### [Data records]
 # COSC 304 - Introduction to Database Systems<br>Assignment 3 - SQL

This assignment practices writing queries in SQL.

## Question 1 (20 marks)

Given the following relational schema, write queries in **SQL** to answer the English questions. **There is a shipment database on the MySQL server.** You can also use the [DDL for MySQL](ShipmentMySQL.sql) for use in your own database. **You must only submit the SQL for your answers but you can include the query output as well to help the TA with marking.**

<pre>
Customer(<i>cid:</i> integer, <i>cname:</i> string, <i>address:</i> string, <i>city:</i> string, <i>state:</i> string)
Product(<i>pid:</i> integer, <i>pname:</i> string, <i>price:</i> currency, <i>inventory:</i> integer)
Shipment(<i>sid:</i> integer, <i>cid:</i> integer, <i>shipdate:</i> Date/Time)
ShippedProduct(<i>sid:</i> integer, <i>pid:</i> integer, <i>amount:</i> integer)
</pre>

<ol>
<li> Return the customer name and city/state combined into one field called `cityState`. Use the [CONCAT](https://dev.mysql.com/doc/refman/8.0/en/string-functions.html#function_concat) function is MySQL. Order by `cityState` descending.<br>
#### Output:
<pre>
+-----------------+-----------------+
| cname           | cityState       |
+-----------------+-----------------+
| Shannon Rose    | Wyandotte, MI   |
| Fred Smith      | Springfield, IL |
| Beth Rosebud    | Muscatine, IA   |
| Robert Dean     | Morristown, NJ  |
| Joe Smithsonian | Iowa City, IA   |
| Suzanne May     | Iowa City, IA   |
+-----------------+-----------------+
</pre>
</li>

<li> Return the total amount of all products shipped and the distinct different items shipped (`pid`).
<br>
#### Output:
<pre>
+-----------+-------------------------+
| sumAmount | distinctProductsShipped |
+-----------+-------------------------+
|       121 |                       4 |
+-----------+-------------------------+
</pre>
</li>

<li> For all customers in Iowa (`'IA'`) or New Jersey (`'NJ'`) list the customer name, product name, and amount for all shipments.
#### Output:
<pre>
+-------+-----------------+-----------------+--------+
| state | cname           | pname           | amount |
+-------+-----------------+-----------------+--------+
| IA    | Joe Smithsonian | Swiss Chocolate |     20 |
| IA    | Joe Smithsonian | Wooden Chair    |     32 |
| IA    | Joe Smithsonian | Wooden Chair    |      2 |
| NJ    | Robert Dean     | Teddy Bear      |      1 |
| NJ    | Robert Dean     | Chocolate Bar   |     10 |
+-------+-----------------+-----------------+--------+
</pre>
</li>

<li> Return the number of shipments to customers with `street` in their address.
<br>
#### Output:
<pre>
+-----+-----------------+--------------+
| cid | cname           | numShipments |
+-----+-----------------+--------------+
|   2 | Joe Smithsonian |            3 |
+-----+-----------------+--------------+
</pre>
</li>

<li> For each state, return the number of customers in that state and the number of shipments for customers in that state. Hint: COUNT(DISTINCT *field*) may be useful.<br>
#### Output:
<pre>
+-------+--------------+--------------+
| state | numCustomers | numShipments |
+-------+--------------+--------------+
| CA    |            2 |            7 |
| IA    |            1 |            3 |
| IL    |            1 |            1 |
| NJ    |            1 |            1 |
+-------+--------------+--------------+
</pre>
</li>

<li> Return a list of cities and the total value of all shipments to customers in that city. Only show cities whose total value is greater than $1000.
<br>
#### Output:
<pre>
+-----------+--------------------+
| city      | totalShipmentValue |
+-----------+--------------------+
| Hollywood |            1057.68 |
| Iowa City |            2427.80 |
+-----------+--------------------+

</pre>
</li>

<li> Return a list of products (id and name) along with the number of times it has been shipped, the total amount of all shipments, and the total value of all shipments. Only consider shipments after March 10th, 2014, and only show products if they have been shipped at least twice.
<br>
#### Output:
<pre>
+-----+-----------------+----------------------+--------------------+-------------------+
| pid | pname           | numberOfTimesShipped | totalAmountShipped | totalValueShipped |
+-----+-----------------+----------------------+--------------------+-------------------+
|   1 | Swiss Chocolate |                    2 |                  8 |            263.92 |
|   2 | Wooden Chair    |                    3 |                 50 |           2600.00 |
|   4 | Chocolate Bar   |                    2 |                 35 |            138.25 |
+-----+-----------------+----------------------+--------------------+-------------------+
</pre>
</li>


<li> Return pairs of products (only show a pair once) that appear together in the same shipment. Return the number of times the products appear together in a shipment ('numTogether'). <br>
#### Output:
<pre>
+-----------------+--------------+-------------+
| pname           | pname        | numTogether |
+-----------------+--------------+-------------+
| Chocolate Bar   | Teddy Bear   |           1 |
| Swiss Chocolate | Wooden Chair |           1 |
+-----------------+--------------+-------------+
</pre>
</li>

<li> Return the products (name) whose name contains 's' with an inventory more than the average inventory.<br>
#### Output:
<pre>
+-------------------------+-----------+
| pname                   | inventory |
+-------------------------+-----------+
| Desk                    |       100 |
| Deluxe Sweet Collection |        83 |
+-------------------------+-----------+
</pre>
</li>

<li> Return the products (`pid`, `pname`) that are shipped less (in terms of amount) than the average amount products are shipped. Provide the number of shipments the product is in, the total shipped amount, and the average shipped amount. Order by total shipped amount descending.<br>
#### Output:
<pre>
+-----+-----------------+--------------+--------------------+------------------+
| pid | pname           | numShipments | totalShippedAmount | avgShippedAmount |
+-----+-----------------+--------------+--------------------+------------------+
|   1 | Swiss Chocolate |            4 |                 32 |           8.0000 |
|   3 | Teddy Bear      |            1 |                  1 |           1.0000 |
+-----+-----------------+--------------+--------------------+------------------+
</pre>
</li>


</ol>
* * *
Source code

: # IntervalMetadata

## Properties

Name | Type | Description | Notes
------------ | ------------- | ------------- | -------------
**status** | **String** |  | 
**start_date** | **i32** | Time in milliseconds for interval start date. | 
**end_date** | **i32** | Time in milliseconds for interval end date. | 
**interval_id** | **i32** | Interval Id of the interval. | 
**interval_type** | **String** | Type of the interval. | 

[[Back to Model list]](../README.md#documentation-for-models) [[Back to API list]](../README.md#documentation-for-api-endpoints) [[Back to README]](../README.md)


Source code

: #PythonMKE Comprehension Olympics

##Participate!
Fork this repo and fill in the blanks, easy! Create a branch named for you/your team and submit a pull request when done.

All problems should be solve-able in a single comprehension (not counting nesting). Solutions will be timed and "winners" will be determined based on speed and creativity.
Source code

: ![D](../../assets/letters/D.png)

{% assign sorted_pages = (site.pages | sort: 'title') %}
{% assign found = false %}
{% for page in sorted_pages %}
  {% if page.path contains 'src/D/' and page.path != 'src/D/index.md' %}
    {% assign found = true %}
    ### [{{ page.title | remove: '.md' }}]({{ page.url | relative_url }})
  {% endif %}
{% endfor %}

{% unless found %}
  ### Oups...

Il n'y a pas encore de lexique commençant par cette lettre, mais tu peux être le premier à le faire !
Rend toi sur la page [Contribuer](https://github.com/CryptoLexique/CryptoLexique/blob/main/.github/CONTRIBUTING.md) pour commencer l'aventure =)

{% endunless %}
...
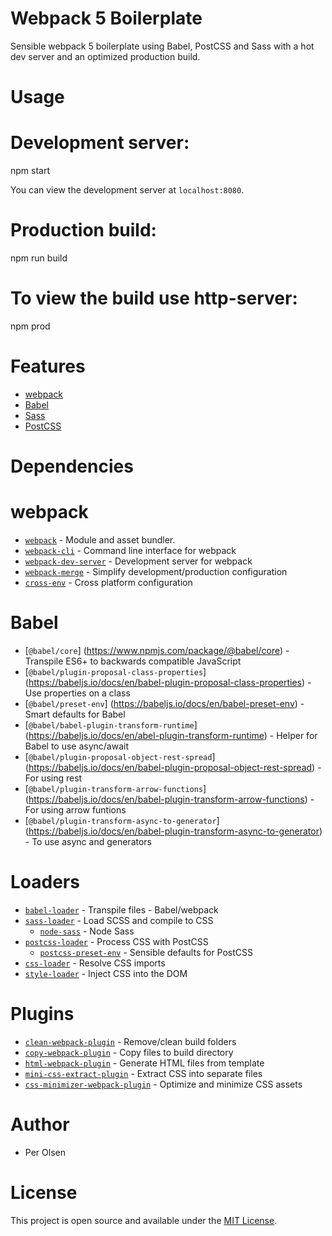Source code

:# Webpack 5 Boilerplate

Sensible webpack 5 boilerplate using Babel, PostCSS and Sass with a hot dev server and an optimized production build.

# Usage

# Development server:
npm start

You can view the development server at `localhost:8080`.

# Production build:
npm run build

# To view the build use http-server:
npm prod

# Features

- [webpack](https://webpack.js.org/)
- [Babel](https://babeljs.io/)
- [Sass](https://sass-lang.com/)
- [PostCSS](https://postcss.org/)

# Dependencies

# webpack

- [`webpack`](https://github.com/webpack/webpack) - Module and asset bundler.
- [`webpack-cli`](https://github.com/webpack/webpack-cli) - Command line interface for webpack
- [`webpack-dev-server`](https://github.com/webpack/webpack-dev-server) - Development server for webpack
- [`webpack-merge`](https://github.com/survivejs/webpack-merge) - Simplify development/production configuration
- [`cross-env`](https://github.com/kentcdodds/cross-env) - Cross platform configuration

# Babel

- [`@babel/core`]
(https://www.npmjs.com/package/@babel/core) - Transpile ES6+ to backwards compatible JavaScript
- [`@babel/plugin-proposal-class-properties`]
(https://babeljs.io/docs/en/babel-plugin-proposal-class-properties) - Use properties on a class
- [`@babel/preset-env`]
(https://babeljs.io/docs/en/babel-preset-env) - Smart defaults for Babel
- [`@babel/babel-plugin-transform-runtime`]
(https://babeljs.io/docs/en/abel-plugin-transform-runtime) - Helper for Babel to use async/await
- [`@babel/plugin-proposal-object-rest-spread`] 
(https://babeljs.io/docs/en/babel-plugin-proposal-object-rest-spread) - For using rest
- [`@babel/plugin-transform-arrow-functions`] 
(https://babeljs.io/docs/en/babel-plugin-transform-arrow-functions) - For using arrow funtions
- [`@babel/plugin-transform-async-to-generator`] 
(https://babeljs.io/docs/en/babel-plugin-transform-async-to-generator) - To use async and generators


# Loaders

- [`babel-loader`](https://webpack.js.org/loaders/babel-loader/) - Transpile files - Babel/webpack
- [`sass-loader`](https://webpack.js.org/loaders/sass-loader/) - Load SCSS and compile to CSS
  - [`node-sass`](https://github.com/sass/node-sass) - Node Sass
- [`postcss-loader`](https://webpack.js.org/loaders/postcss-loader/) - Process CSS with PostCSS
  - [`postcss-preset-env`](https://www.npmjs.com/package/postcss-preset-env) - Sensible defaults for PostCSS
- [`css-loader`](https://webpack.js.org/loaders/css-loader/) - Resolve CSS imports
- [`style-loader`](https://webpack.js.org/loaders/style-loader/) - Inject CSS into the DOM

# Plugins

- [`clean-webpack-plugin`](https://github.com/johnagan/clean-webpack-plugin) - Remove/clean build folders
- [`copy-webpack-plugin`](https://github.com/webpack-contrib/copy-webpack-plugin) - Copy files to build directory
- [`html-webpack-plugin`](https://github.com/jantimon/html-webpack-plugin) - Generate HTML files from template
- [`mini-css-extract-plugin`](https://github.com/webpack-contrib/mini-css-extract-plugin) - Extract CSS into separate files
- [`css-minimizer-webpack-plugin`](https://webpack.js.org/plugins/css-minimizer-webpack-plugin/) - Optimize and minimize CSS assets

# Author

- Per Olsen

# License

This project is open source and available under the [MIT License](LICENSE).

### [What you need to do]
Each line in the material with "async" in it must be reported.

### [Answer box]
(https://babeljs.io/docs/en/abel-plugin-transform-runtime) - Helper for Babel to use async/await
- [`@babel/plugin-transform-async-to-generator`] 
(https://babeljs.io/docs/en/babel-plugin-transform-async-to-generator) - To use async and generators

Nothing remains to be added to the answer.